# Work instruction
Going through the material below, output exactly the lines from the one containing "你可以在一个 markdown 文件中包含另一个 markdown 文件，甚至嵌套：" through the one containing "inseriti i richiami;", and no pictures.

# Data for analysis
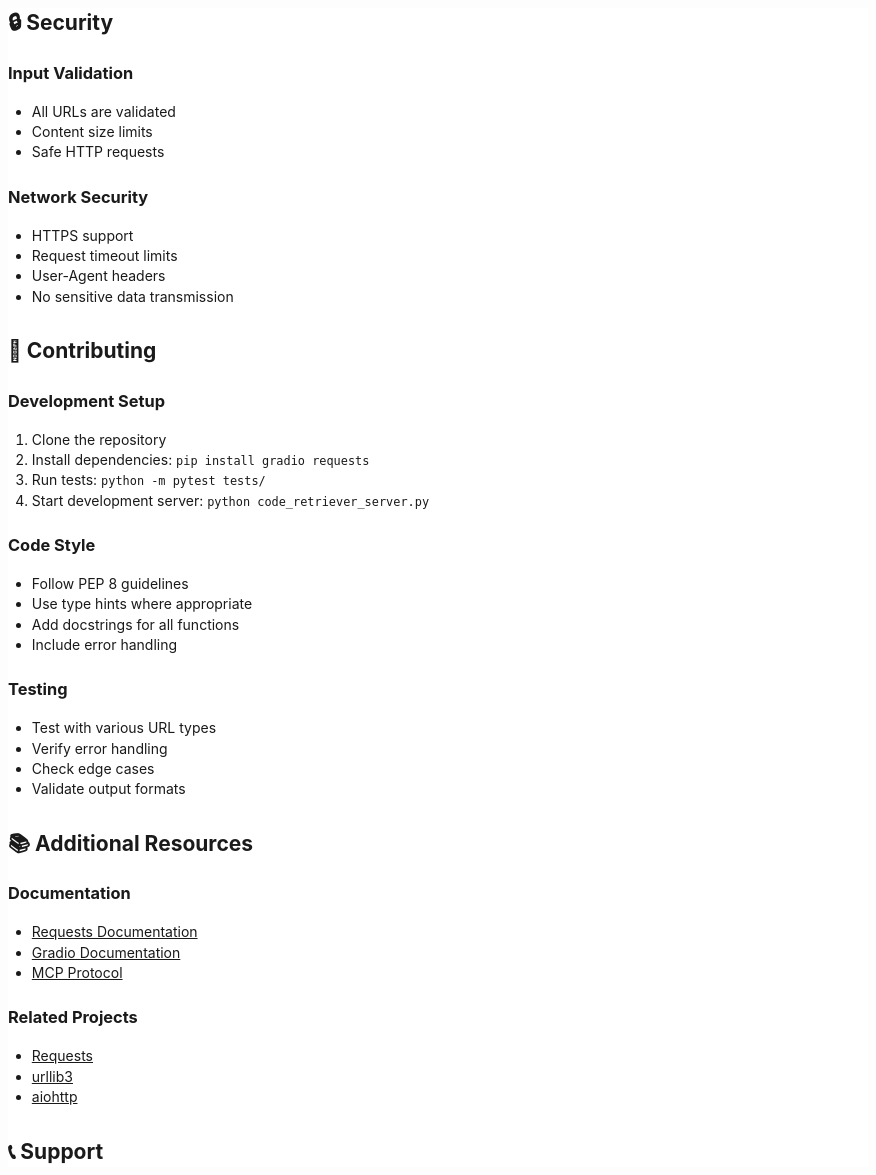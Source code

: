 ## 🔒 Security

### Input Validation
- All URLs are validated
- Content size limits
- Safe HTTP requests

### Network Security
- HTTPS support
- Request timeout limits
- User-Agent headers
- No sensitive data transmission

## 🤝 Contributing

### Development Setup
1. Clone the repository
2. Install dependencies: `pip install gradio requests`
3. Run tests: `python -m pytest tests/`
4. Start development server: `python code_retriever_server.py`

### Code Style
- Follow PEP 8 guidelines
- Use type hints where appropriate
- Add docstrings for all functions
- Include error handling

### Testing
- Test with various URL types
- Verify error handling
- Check edge cases
- Validate output formats

## 📚 Additional Resources

### Documentation
- [Requests Documentation](https://requests.readthedocs.io/)
- [Gradio Documentation](https://gradio.app/docs/)
- [MCP Protocol](https://modelcontextprotocol.io/)

### Related Projects
- [Requests](https://requests.readthedocs.io/)
- [urllib3](https://urllib3.readthedocs.io/)
- [aiohttp](https://aiohttp.readthedocs.io/)

## 📞 Support
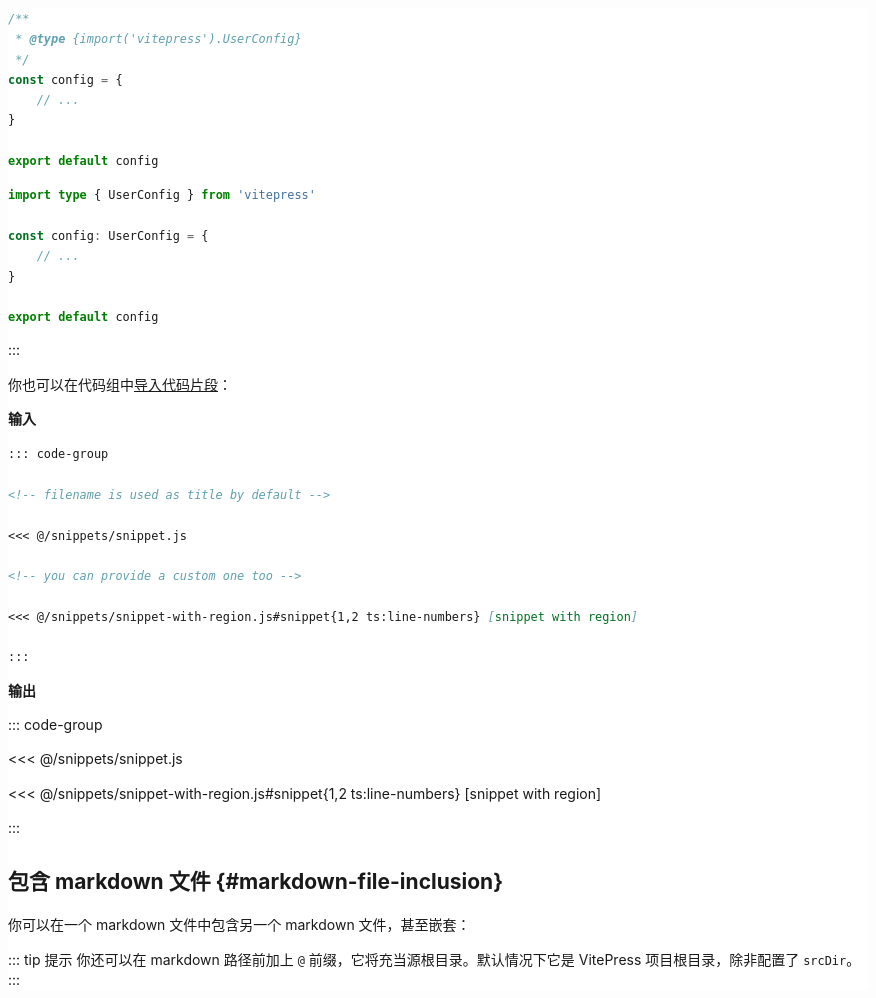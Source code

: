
 ```js [config.js]
/**
 * @type {import('vitepress').UserConfig}
 */
const config = {
	// ...
}

export default config
```

```ts [config.ts]
import type { UserConfig } from 'vitepress'

const config: UserConfig = {
	// ...
}

export default config
```

:::

你也可以在代码组中[导入代码片段](#import-code-snippets)：

**输入**

```md
::: code-group

<!-- filename is used as title by default -->

<<< @/snippets/snippet.js

<!-- you can provide a custom one too -->

<<< @/snippets/snippet-with-region.js#snippet{1,2 ts:line-numbers} [snippet with region]

:::
```

**输出**

::: code-group

<<< @/snippets/snippet.js

<<< @/snippets/snippet-with-region.js#snippet{1,2 ts:line-numbers} [snippet with region]

:::

## 包含 markdown 文件 {#markdown-file-inclusion}

你可以在一个 markdown 文件中包含另一个 markdown 文件，甚至嵌套：

::: tip 提示
你还可以在 markdown 路径前加上 `@` 前缀，它将充当源根目录。默认情况下它是 VitePress 项目根目录，除非配置了 `srcDir`。
:::
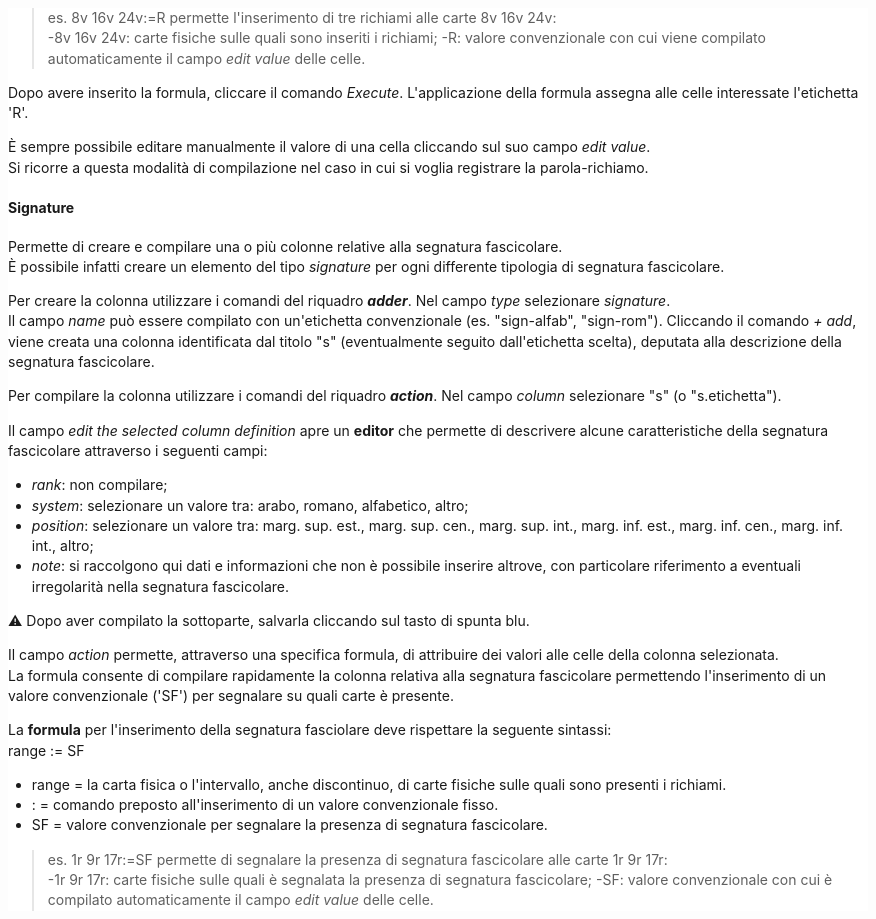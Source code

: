 > es. 8v 16v 24v:=R permette l'inserimento di tre richiami alle carte 8v 16v 24v:  
>           -8v 16v 24v: carte fisiche sulle quali sono inseriti i richiami;
>           -R: valore convenzionale con cui viene compilato automaticamente il campo _edit value_ delle celle.  
  
Dopo avere inserito la formula, cliccare il comando _Execute_.
L'applicazione della formula assegna alle celle interessate l'etichetta 'R'.  

È sempre possibile editare manualmente il valore di una cella cliccando sul suo campo _edit value_.  
Si ricorre a questa modalità di compilazione nel caso in cui si voglia registrare la parola-richiamo.  


#### Signature

Permette di creare e compilare una o più colonne relative alla segnatura fascicolare.  
È possibile infatti creare un elemento del tipo _signature_ per ogni differente tipologia di segnatura fascicolare.  

Per creare la colonna utilizzare i comandi del riquadro **_adder_**.
Nel campo _type_ selezionare _signature_.  
Il campo _name_ può essere compilato con un'etichetta convenzionale (es. "sign-alfab", "sign-rom").
Cliccando il comando _+ add_, viene creata una colonna identificata dal titolo "s" (eventualmente seguito dall'etichetta scelta), deputata alla descrizione della segnatura fascicolare.  

Per compilare la colonna utilizzare i comandi del riquadro **_action_**.
Nel campo _column_ selezionare "s" (o "s.etichetta").  

Il campo _edit the selected column definition_ apre un **editor** che permette di descrivere alcune caratteristiche della segnatura fascicolare attraverso i seguenti campi:
* _rank_: non compilare;
* _system_: selezionare un valore tra: arabo, romano, alfabetico, altro;
* _position_: selezionare un valore tra: marg. sup. est., marg. sup. cen., marg. sup. int., marg. inf. est., marg. inf. cen., marg. inf. int., altro;  
* _note_: si raccolgono qui dati e informazioni che non è possibile inserire altrove, con particolare riferimento a eventuali irregolarità nella segnatura fascicolare.

⚠️ Dopo aver compilato la sottoparte, salvarla cliccando sul tasto di spunta blu.  

Il campo _action_ permette, attraverso una specifica formula, di attribuire dei valori alle celle della colonna selezionata.  
La formula consente di compilare rapidamente la colonna relativa alla segnatura fascicolare permettendo l'inserimento di un valore convenzionale ('SF') per segnalare su quali carte è presente.  

La **formula** per l'inserimento della segnatura fasciolare deve rispettare la seguente sintassi:  
range := SF  
* range = la carta fisica o l'intervallo, anche discontinuo, di carte fisiche sulle quali sono presenti i richiami.  
* \: = comando preposto all'inserimento di un valore convenzionale fisso.  
* SF = valore convenzionale per segnalare la presenza di segnatura fascicolare.  

> es. 1r 9r 17r:=SF permette di segnalare la presenza di segnatura fascicolare alle carte 1r 9r 17r:  
>           -1r 9r 17r: carte fisiche sulle quali è segnalata la presenza di segnatura fascicolare;
>           -SF: valore convenzionale con cui è compilato automaticamente il campo _edit value_ delle celle.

# Answer box
你可以在一个 markdown 文件中包含另一个 markdown 文件，甚至嵌套：

::: tip 提示
你还可以在 markdown 路径前加上 `@` 前缀，它将充当源根目录。默认情况下它是 VitePress 项目根目录，除非配置了 `srcDir`。
:::
Source code

: > es. 8v 16v 24v:=R permette l'inserimento di tre richiami alle carte 8v 16v 24v:  
>           -8v 16v 24v: carte fisiche sulle quali sono inseriti i richiami;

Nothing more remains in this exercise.